Data Engineer

Learn more about Bespoke Labs

Bespoke Labs

Data Engineer

Remote

Full Time

Paid

Responsibilities
About Us

We are AI researchers and builders who understand how to curate data and RL environments that truly improve models. We curated OpenThoughts, one of the best open reasoning datasets, and have trained SOTA models such as Bespoke-MiniCheck and Bespoke-MiniChart.

We are embarked on a journey to build Environments that are entire digital worlds that can be used to push the frontier of agents.

What You'll Be Working On

You will work directly with our research team on RL environment and task creation for agent training. This means designing observation spaces, action spaces, reward signals, and success criteria for new environments — and building the infrastructure that makes world-scale RL training possible. This is a high-ownership role; you will be building novel systems, not maintaining legacy ones.
Qualifications
Must-Have Skills

3+ years of data engineering experience — pipelines, ETL, data modeling in production or research settings

Strong Python proficiency (numpy, pandas, Parquet, HDF5 are daily tools)

Familiarity with at least one RL framework (Gymnasium / OpenAI Gym, dm_env, or equivalent) and working knowledge of RL environment structure — observation/action spaces, reward signals, episode logic

Experience with data versioning and experiment tracking (DVC, MLflow, W&B, or similar)

Comfortable with Docker and cloud infrastructure (AWS or GCP)

Solid grasp of ML storage formats: Parquet, HDF5, JSON Lines
Desired skills
Good to Have

Experience building or wrapping custom Gymnasium environments from scratch

Familiarity with RLHF or preference data pipelines

Exposure to distributed training infrastructure (Ray, SLURM)

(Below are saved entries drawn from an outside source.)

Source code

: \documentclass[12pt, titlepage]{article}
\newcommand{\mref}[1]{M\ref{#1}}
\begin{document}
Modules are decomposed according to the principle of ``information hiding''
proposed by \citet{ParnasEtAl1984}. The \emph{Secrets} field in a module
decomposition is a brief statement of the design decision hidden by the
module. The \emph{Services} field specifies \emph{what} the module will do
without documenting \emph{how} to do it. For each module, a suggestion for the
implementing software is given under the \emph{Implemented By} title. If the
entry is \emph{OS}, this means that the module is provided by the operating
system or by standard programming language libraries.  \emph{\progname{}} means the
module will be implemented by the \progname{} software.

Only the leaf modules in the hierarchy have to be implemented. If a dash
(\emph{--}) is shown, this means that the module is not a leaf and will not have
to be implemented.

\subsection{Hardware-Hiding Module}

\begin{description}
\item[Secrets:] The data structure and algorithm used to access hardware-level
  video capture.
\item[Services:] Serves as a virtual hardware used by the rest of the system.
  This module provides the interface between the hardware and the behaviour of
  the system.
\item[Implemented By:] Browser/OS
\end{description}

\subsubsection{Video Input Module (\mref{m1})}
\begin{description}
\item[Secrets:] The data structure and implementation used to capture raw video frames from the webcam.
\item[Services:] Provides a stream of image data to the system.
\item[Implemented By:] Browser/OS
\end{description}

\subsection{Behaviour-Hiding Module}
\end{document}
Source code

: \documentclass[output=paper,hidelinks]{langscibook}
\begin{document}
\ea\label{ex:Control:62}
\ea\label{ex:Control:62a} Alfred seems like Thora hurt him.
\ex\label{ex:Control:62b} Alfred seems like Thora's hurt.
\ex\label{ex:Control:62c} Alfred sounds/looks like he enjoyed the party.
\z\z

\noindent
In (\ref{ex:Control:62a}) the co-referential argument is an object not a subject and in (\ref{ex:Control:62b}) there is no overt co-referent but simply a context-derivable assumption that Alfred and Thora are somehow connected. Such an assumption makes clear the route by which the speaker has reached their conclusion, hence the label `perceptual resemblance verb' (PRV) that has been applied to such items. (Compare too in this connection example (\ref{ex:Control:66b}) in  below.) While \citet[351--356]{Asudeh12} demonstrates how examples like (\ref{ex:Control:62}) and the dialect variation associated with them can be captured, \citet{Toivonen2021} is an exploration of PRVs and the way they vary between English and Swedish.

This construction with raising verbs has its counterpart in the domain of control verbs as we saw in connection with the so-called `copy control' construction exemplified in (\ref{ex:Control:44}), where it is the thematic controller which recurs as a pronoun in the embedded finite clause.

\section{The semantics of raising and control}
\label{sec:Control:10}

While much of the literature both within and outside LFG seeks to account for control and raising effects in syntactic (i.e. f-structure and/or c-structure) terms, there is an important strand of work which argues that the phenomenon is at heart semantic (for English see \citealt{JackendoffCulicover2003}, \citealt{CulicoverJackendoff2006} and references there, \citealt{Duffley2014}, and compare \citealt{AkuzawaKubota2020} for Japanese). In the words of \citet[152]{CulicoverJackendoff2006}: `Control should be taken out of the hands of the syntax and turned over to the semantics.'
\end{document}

Contributions to open-source ML tooling or research infrastructure

Understanding of reward shaping, sparse vs. dense rewards, and episode termination logic
Compensation
Hourly compensation for core projects typically ranges between USD $25 and $60 USD per hour. Final rates are determined based on experience, skills evaluation, location, project scope, and overall requirements.
Industry
Information Technology and Services
About Us
Bespoke Labs is a Mountain View based Series A AI Research/Data Curation for Agents Lab. We're working with Frontier AI Labs, and F500 Cos to advance the capabilities of AI Agents.